THE TASK. Count how many lines in the entries below hold the string "contain", and respond with that number only.

━━━━━ PROVIDED ENTRIES ━━━━━

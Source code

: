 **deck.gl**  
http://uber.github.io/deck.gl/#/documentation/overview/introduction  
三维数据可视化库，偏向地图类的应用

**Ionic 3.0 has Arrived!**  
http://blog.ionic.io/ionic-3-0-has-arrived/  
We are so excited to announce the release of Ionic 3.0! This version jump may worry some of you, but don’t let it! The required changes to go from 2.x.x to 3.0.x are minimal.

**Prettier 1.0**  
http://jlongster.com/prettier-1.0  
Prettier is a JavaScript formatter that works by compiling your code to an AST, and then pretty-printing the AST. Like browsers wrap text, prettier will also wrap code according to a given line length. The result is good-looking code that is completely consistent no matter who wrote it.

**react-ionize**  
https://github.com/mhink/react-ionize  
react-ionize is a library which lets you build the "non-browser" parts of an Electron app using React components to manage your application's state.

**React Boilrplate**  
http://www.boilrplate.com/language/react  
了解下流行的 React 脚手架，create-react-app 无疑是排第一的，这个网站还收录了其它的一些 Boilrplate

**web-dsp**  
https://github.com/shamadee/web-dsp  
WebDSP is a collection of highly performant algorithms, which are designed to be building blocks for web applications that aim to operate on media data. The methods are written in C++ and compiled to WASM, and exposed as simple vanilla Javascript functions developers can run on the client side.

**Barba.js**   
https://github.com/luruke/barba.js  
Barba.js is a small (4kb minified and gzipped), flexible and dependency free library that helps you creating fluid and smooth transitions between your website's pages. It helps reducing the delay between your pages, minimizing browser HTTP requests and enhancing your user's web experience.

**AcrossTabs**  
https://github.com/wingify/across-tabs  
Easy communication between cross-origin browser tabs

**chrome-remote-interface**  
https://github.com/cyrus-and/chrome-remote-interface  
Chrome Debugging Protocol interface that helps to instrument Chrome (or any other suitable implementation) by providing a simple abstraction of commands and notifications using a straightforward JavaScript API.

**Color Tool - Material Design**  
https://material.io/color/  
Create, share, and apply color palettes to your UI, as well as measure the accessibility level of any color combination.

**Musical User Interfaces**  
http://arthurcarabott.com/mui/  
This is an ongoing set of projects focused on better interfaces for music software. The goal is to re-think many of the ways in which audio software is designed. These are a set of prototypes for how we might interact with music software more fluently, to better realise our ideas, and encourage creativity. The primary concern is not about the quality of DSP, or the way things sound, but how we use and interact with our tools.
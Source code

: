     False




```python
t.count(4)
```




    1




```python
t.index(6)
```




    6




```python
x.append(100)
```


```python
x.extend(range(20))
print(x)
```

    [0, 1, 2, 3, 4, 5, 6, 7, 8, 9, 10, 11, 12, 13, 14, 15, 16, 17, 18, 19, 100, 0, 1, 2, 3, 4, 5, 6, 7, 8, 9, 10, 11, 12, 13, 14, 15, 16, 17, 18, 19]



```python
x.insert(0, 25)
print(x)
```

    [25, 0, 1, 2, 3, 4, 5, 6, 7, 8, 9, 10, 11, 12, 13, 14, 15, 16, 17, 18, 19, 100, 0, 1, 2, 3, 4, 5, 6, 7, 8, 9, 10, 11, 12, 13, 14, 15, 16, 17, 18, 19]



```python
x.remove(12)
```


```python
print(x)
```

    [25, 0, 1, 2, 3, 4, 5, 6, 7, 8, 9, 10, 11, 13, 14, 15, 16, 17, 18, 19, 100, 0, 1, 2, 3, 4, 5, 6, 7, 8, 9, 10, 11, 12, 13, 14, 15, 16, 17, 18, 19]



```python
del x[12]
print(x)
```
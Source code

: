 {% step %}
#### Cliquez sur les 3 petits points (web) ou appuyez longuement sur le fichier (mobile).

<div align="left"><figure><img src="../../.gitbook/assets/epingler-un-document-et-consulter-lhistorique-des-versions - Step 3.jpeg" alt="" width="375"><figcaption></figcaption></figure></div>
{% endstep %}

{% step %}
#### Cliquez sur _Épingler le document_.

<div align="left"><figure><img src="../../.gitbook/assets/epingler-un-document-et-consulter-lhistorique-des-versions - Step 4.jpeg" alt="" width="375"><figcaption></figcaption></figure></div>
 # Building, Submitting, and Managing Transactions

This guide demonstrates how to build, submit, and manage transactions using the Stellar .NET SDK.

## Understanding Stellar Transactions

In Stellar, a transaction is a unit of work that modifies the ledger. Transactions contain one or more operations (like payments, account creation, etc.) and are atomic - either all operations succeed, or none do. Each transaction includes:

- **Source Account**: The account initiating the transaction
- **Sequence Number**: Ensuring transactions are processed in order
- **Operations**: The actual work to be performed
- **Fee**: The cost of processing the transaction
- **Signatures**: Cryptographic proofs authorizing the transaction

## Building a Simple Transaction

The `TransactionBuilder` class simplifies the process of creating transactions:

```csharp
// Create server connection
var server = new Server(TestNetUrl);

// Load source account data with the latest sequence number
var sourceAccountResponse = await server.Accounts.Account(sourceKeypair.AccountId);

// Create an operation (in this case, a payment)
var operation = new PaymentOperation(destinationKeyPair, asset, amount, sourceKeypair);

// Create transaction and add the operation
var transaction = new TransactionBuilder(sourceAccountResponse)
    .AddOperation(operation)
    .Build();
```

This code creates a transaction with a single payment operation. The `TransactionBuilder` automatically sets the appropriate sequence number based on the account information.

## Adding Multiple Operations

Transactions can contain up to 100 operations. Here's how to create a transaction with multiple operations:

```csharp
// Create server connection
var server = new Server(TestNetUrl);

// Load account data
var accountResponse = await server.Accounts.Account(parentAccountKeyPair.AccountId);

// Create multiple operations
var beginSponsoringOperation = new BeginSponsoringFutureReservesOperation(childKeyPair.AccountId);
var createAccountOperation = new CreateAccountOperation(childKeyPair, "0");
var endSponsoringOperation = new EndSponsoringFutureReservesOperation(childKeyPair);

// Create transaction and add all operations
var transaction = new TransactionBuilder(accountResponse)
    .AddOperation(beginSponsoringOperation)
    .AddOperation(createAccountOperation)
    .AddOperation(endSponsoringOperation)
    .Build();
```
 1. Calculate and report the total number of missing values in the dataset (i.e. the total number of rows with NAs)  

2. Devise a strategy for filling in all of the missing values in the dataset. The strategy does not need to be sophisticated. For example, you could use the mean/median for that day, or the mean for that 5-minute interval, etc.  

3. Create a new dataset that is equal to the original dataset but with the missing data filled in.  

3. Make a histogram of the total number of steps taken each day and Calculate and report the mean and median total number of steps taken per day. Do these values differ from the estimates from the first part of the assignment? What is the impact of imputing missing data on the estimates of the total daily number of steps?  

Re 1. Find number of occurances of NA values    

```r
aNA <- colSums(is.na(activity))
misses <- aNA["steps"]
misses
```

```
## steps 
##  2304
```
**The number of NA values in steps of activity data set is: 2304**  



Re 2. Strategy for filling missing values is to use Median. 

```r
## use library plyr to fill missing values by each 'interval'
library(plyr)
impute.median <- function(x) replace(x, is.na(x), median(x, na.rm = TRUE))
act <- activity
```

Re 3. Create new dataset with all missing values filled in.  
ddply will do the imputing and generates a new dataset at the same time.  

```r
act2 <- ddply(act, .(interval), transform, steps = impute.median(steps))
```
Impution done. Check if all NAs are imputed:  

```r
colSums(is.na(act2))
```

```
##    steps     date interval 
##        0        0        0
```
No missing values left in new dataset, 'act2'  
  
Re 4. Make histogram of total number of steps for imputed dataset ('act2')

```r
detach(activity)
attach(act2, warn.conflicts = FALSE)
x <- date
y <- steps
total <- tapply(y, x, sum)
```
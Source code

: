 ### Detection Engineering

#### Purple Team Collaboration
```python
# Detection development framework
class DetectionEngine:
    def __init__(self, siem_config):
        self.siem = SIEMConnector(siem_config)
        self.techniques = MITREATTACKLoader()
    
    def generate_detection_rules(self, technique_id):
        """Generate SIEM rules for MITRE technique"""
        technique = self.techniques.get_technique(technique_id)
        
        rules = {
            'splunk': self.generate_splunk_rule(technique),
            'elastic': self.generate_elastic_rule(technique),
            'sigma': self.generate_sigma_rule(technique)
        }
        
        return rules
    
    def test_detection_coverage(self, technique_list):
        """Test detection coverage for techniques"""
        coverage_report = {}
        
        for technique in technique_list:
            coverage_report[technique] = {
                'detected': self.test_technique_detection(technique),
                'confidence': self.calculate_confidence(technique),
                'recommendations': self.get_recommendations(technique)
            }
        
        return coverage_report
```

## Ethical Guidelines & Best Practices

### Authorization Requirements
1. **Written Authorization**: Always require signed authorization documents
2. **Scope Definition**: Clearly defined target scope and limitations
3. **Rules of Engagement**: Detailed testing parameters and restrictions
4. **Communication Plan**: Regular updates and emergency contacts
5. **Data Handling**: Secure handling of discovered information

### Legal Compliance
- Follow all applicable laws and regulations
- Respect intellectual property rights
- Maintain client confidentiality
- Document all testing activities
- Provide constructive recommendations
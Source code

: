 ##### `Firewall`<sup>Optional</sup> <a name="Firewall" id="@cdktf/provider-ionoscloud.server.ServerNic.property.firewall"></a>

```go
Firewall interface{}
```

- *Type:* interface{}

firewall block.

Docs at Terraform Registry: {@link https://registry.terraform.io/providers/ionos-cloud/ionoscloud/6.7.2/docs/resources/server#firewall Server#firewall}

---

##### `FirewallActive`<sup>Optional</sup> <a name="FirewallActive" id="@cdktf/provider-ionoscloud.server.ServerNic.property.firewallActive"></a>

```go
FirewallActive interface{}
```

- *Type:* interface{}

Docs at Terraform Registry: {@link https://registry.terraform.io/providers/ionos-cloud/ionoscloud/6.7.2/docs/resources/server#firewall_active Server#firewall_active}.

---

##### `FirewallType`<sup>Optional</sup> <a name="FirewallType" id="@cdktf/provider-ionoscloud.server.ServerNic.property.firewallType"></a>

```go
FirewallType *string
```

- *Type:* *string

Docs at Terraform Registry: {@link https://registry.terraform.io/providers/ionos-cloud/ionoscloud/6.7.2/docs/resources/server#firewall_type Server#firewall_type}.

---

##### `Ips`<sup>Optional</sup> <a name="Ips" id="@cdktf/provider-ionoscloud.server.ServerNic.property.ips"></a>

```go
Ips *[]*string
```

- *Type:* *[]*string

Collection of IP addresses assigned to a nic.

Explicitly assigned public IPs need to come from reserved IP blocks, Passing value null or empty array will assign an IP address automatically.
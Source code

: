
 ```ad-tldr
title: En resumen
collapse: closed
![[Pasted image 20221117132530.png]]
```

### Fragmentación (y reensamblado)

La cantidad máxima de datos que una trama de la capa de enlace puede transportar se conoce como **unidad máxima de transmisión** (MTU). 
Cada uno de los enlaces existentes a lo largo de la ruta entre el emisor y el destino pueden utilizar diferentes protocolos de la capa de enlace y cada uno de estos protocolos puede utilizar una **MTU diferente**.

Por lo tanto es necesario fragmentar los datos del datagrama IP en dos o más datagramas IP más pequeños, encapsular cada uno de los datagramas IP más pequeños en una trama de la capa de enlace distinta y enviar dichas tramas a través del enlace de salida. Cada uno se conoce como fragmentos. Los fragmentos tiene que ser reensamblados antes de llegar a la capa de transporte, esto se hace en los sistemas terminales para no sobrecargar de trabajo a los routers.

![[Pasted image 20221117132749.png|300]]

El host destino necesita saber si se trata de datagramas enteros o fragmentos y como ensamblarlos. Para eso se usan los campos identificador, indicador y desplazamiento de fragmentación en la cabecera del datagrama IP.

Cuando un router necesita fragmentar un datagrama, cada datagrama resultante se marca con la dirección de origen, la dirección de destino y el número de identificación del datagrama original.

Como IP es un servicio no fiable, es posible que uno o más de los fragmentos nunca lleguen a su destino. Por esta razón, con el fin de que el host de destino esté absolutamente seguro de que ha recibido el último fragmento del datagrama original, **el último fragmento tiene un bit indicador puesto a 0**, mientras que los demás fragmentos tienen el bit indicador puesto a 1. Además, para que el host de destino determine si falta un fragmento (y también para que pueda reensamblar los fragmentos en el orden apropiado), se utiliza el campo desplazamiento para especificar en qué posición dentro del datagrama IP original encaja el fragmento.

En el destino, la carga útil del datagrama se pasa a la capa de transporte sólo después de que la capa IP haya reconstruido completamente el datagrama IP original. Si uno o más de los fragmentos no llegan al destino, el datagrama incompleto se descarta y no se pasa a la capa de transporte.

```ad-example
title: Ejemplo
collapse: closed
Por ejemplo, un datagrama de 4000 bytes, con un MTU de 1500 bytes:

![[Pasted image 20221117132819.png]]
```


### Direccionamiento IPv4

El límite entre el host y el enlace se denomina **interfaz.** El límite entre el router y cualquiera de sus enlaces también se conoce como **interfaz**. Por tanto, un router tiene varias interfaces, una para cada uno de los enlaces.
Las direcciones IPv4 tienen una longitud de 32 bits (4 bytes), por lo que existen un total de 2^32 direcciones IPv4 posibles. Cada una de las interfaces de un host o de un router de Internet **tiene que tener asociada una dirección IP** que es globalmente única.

━━━━━

EXERCISE RESULT. 2